→ **TASK PROMPT**: Return the entries below verbatim. Pictures stay out.

→ **INFORMATION GIVEN**:
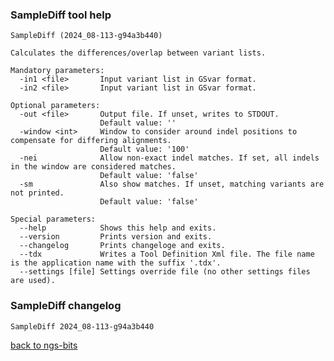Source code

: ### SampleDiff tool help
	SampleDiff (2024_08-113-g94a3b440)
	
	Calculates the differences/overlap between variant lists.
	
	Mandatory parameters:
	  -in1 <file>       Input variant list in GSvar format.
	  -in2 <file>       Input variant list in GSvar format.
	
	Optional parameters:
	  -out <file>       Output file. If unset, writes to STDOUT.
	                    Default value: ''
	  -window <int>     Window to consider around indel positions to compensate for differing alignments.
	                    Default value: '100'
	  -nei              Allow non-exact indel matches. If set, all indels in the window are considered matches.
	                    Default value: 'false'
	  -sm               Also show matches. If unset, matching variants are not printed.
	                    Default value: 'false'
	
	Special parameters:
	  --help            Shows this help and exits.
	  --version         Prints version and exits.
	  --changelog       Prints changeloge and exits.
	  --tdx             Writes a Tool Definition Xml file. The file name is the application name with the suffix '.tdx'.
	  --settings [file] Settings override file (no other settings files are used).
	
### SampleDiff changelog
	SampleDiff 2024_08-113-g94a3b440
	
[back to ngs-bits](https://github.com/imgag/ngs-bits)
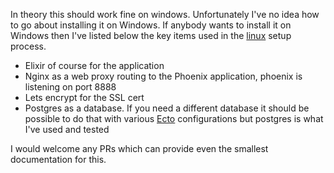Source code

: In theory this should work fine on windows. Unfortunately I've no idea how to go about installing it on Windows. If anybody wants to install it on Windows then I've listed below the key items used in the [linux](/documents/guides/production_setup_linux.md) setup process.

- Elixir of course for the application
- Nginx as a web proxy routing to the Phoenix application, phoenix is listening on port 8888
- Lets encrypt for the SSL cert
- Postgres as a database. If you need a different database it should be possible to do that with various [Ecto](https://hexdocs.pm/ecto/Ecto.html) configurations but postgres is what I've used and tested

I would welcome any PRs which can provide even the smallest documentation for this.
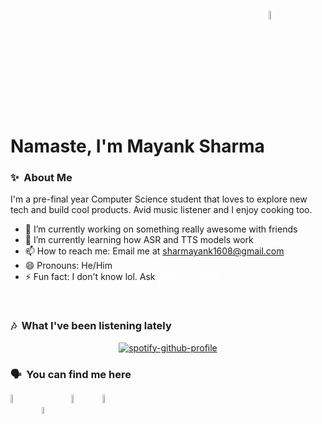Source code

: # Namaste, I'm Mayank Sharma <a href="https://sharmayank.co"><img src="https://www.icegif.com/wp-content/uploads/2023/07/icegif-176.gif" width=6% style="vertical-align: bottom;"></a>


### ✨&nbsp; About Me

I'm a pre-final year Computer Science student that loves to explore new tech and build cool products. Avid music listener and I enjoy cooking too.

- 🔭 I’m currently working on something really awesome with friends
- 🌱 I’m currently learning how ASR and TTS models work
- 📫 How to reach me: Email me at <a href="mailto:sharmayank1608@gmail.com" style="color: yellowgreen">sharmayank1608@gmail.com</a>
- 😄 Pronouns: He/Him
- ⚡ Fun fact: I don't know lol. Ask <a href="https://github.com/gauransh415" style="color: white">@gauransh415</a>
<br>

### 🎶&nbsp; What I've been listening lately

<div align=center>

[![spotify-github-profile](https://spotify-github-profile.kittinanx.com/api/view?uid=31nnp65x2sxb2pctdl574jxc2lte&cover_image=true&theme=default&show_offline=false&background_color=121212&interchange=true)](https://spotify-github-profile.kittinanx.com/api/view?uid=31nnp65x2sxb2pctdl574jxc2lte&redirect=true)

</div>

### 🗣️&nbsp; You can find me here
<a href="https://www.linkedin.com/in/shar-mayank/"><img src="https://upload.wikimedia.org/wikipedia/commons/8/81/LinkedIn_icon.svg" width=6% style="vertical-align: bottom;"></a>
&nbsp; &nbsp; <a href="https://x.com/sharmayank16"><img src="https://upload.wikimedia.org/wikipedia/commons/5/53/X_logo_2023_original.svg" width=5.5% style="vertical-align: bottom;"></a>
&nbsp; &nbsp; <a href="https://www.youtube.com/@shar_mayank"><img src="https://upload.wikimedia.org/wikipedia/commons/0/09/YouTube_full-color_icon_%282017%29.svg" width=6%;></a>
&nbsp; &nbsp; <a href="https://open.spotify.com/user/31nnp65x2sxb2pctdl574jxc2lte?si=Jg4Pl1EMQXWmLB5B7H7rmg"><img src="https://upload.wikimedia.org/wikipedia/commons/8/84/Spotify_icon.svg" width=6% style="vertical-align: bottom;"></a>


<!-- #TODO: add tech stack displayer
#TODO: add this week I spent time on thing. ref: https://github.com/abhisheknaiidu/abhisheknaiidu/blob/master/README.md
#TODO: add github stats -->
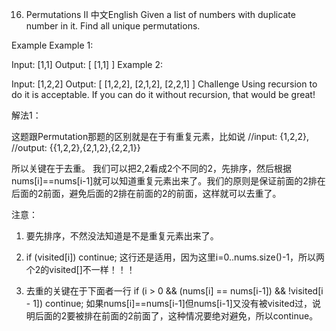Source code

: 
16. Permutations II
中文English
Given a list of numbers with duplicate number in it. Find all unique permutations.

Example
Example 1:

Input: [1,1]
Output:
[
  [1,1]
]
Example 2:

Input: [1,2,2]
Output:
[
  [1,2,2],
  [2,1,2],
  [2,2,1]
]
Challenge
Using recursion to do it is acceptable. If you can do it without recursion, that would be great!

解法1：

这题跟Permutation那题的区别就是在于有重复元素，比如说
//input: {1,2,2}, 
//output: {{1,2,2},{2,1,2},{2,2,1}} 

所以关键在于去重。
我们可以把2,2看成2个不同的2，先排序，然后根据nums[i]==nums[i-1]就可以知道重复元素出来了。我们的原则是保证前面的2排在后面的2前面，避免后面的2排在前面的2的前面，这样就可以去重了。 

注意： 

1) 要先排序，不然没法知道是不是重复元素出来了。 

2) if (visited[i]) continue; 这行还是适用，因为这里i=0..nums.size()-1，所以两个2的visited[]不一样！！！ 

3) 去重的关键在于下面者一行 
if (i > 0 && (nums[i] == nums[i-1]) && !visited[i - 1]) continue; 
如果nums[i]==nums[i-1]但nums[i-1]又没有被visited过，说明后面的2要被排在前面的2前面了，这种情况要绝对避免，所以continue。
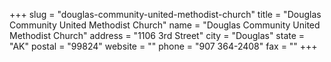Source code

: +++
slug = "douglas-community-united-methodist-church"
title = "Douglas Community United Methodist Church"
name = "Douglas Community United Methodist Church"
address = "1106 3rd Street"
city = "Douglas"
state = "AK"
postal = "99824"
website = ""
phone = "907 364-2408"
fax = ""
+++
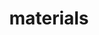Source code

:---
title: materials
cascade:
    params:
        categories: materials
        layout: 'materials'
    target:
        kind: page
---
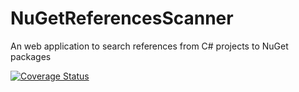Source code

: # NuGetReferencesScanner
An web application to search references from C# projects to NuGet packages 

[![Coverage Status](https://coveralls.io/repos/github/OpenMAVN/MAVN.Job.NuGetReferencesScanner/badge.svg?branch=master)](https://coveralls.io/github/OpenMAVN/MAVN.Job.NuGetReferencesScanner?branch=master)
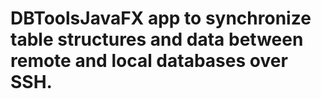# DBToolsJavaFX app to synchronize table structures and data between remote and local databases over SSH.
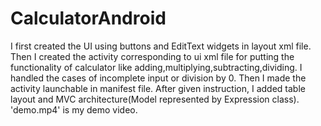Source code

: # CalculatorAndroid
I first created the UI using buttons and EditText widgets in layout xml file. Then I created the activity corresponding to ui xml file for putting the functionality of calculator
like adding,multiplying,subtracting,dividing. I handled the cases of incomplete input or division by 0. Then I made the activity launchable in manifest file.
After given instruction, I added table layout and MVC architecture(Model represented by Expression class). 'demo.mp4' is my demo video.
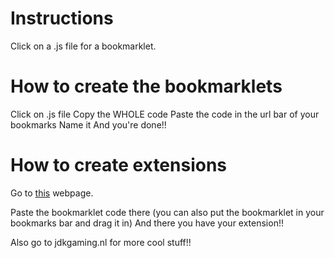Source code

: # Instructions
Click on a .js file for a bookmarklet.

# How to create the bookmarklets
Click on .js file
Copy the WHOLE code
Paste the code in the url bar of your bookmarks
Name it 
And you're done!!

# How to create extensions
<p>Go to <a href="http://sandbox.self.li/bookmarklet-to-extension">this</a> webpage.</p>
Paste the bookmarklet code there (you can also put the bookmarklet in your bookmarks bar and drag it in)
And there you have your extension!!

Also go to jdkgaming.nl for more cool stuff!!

→ **OUTPUT OF THE TASK**:
Source code

: ### SampleDiff tool help
	SampleDiff (2024_08-113-g94a3b440)
	
	Calculates the differences/overlap between variant lists.
	
	Mandatory parameters:
	  -in1 <file>       Input variant list in GSvar format.
	  -in2 <file>       Input variant list in GSvar format.
	
	Optional parameters:
	  -out <file>       Output file. If unset, writes to STDOUT.
	                    Default value: ''
	  -window <int>     Window to consider around indel positions to compensate for differing alignments.
	                    Default value: '100'
	  -nei              Allow non-exact indel matches. If set, all indels in the window are considered matches.
	                    Default value: 'false'
	  -sm               Also show matches. If unset, matching variants are not printed.
	                    Default value: 'false'
	
	Special parameters:
	  --help            Shows this help and exits.
	  --version         Prints version and exits.
	  --changelog       Prints changeloge and exits.
	  --tdx             Writes a Tool Definition Xml file. The file name is the application name with the suffix '.tdx'.
	  --settings [file] Settings override file (no other settings files are used).
	
### SampleDiff changelog
	SampleDiff 2024_08-113-g94a3b440
	
[back to ngs-bits](https://github.com/imgag/ngs-bits)
Source code

: In theory this should work fine on windows. Unfortunately I've no idea how to go about installing it on Windows. If anybody wants to install it on Windows then I've listed below the key items used in the [linux](/documents/guides/production_setup_linux.md) setup process.

- Elixir of course for the application
- Nginx as a web proxy routing to the Phoenix application, phoenix is listening on port 8888
- Lets encrypt for the SSL cert
- Postgres as a database. If you need a different database it should be possible to do that with various [Ecto](https://hexdocs.pm/ecto/Ecto.html) configurations but postgres is what I've used and tested

I would welcome any PRs which can provide even the smallest documentation for this.
Source code

: # Namaste, I'm Mayank Sharma <a href="https://sharmayank.co"><img src="https://www.icegif.com/wp-content/uploads/2023/07/icegif-176.gif" width=6% style="vertical-align: bottom;"></a>


### ✨&nbsp; About Me

I'm a pre-final year Computer Science student that loves to explore new tech and build cool products. Avid music listener and I enjoy cooking too.

- 🔭 I’m currently working on something really awesome with friends
- 🌱 I’m currently learning how ASR and TTS models work
- 📫 How to reach me: Email me at <a href="mailto:sharmayank1608@gmail.com" style="color: yellowgreen">sharmayank1608@gmail.com</a>
- 😄 Pronouns: He/Him
- ⚡ Fun fact: I don't know lol. Ask <a href="https://github.com/gauransh415" style="color: white">@gauransh415</a>
<br>

### 🎶&nbsp; What I've been listening lately

<div align=center>

[![spotify-github-profile](https://spotify-github-profile.kittinanx.com/api/view?uid=31nnp65x2sxb2pctdl574jxc2lte&cover_image=true&theme=default&show_offline=false&background_color=121212&interchange=true)](https://spotify-github-profile.kittinanx.com/api/view?uid=31nnp65x2sxb2pctdl574jxc2lte&redirect=true)

</div>

### 🗣️&nbsp; You can find me here
<a href="https://www.linkedin.com/in/shar-mayank/"><img src="https://upload.wikimedia.org/wikipedia/commons/8/81/LinkedIn_icon.svg" width=6% style="vertical-align: bottom;"></a>
&nbsp; &nbsp; <a href="https://x.com/sharmayank16"><img src="https://upload.wikimedia.org/wikipedia/commons/5/53/X_logo_2023_original.svg" width=5.5% style="vertical-align: bottom;"></a>
&nbsp; &nbsp; <a href="https://www.youtube.com/@shar_mayank"><img src="https://upload.wikimedia.org/wikipedia/commons/0/09/YouTube_full-color_icon_%282017%29.svg" width=6%;></a>
&nbsp; &nbsp; <a href="https://open.spotify.com/user/31nnp65x2sxb2pctdl574jxc2lte?si=Jg4Pl1EMQXWmLB5B7H7rmg"><img src="https://upload.wikimedia.org/wikipedia/commons/8/84/Spotify_icon.svg" width=6% style="vertical-align: bottom;"></a>


<!-- #TODO: add tech stack displayer
#TODO: add this week I spent time on thing. ref: https://github.com/abhisheknaiidu/abhisheknaiidu/blob/master/README.md
#TODO: add github stats -->
Source code

: 
16. Permutations II
中文English
Given a list of numbers with duplicate number in it. Find all unique permutations.

Example
Example 1:

Input: [1,1]
Output:
[
  [1,1]
]
Example 2:

Input: [1,2,2]
Output:
[
  [1,2,2],
  [2,1,2],
  [2,2,1]
]
Challenge
Using recursion to do it is acceptable. If you can do it without recursion, that would be great!

解法1：

这题跟Permutation那题的区别就是在于有重复元素，比如说
//input: {1,2,2}, 
//output: {{1,2,2},{2,1,2},{2,2,1}} 

所以关键在于去重。
我们可以把2,2看成2个不同的2，先排序，然后根据nums[i]==nums[i-1]就可以知道重复元素出来了。我们的原则是保证前面的2排在后面的2前面，避免后面的2排在前面的2的前面，这样就可以去重了。 

注意： 

1) 要先排序，不然没法知道是不是重复元素出来了。 

2) if (visited[i]) continue; 这行还是适用，因为这里i=0..nums.size()-1，所以两个2的visited[]不一样！！！ 

3) 去重的关键在于下面者一行 
if (i > 0 && (nums[i] == nums[i-1]) && !visited[i - 1]) continue; 
如果nums[i]==nums[i-1]但nums[i-1]又没有被visited过，说明后面的2要被排在前面的2前面了，这种情况要绝对避免，所以continue。
Source code

: +++
slug = "douglas-community-united-methodist-church"
title = "Douglas Community United Methodist Church"
name = "Douglas Community United Methodist Church"
address = "1106 3rd Street"
city = "Douglas"
state = "AK"
postal = "99824"
website = ""
phone = "907 364-2408"
fax = ""
+++
Source code

:---
title: materials
cascade:
    params:
        categories: materials
        layout: 'materials'
    target:
        kind: page
---
Source code

: # NuGetReferencesScanner
An web application to search references from C# projects to NuGet packages 

[![Coverage Status](https://coveralls.io/repos/github/OpenMAVN/MAVN.Job.NuGetReferencesScanner/badge.svg?branch=master)](https://coveralls.io/github/OpenMAVN/MAVN.Job.NuGetReferencesScanner?branch=master)
# DBToolsJavaFX app to synchronize table structures and data between remote and local databases over SSH.
Source code

: # CalculatorAndroid
I first created the UI using buttons and EditText widgets in layout xml file. Then I created the activity corresponding to ui xml file for putting the functionality of calculator
like adding,multiplying,subtracting,dividing. I handled the cases of incomplete input or division by 0. Then I made the activity launchable in manifest file.
After given instruction, I added table layout and MVC architecture(Model represented by Expression class). 'demo.mp4' is my demo video.
Source code

: # Instructions
Click on a .js file for a bookmarklet.

# How to create the bookmarklets
Click on .js file
Copy the WHOLE code
Paste the code in the url bar of your bookmarks
Name it 
And you're done!!

# How to create extensions
<p>Go to <a href="http://sandbox.self.li/bookmarklet-to-extension">this</a> webpage.</p>
Paste the bookmarklet code there (you can also put the bookmarklet in your bookmarks bar and drag it in)
And there you have your extension!!

Also go to jdkgaming.nl for more cool stuff!!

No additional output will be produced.